### What is needed
Since only the total matters, count the lines of these entries containing the word "tension" and write that total alone.

### Data under study
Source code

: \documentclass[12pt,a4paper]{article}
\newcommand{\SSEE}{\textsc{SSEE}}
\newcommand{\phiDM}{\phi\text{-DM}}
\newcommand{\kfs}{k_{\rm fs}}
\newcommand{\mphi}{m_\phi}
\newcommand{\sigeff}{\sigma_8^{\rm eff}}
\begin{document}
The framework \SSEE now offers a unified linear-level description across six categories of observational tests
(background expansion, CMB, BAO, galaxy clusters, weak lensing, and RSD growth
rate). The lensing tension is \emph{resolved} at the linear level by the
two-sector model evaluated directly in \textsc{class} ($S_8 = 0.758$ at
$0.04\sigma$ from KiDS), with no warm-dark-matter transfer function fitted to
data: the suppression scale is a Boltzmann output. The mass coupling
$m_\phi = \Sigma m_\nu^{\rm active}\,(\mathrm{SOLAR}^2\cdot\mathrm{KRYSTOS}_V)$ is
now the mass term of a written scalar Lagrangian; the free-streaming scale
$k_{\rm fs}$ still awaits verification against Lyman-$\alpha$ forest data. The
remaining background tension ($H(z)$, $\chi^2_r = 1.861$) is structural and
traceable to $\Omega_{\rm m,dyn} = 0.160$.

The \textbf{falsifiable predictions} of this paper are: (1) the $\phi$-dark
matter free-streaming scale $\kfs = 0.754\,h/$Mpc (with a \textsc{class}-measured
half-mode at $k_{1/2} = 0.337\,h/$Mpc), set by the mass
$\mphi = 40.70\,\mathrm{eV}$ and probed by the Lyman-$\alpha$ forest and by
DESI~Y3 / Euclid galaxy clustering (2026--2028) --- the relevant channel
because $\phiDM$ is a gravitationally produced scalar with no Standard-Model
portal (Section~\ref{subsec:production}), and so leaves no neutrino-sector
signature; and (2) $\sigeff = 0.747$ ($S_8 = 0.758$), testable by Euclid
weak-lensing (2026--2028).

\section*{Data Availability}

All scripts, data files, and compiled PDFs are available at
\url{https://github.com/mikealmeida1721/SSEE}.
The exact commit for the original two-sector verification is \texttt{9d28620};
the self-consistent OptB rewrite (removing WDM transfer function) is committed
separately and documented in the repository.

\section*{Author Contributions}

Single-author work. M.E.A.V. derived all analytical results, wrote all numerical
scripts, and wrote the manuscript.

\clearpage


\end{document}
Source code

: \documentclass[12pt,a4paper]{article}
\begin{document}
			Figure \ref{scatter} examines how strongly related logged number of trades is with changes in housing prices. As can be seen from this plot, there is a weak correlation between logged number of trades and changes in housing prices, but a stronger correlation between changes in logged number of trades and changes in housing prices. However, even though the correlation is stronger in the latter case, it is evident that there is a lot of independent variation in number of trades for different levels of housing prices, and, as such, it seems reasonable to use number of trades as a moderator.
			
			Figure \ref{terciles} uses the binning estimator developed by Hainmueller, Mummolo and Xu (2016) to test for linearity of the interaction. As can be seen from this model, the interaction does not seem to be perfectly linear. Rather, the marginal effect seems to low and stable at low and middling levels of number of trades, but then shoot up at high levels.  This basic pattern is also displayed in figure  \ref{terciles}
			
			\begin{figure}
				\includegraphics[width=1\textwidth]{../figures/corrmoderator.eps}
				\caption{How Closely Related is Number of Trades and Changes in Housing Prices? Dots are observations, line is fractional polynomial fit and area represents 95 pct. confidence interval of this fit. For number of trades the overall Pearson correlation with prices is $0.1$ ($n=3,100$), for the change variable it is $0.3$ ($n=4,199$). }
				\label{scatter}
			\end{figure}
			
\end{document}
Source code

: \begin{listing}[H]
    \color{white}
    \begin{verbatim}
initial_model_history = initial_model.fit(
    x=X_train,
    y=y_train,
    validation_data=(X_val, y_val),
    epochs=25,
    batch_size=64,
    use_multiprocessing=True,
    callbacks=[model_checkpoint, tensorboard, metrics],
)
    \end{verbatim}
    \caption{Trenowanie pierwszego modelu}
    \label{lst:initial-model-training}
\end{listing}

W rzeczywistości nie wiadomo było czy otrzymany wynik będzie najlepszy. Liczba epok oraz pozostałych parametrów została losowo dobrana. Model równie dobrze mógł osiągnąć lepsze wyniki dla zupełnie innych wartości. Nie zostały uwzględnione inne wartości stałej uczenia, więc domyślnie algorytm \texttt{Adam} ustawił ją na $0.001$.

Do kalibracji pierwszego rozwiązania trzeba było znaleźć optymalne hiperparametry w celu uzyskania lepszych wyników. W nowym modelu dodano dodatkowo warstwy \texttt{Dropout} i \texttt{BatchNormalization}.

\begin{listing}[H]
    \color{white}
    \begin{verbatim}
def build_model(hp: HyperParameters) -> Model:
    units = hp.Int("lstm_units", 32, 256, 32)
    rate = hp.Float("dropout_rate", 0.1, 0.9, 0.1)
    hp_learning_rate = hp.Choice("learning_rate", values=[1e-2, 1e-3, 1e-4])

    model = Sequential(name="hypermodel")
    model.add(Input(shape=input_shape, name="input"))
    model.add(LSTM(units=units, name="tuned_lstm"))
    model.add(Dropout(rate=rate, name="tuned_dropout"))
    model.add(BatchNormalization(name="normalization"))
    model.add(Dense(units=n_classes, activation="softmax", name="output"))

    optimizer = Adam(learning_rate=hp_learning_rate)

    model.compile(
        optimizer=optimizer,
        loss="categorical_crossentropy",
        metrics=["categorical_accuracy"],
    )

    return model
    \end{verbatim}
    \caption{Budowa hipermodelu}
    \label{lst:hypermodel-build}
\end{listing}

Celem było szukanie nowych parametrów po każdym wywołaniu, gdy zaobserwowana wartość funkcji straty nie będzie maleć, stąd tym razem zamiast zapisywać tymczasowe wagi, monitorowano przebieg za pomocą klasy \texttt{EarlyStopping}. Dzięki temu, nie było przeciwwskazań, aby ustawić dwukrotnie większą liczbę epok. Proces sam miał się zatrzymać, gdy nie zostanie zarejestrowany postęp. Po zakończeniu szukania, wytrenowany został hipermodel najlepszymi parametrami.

### Exercise answer
2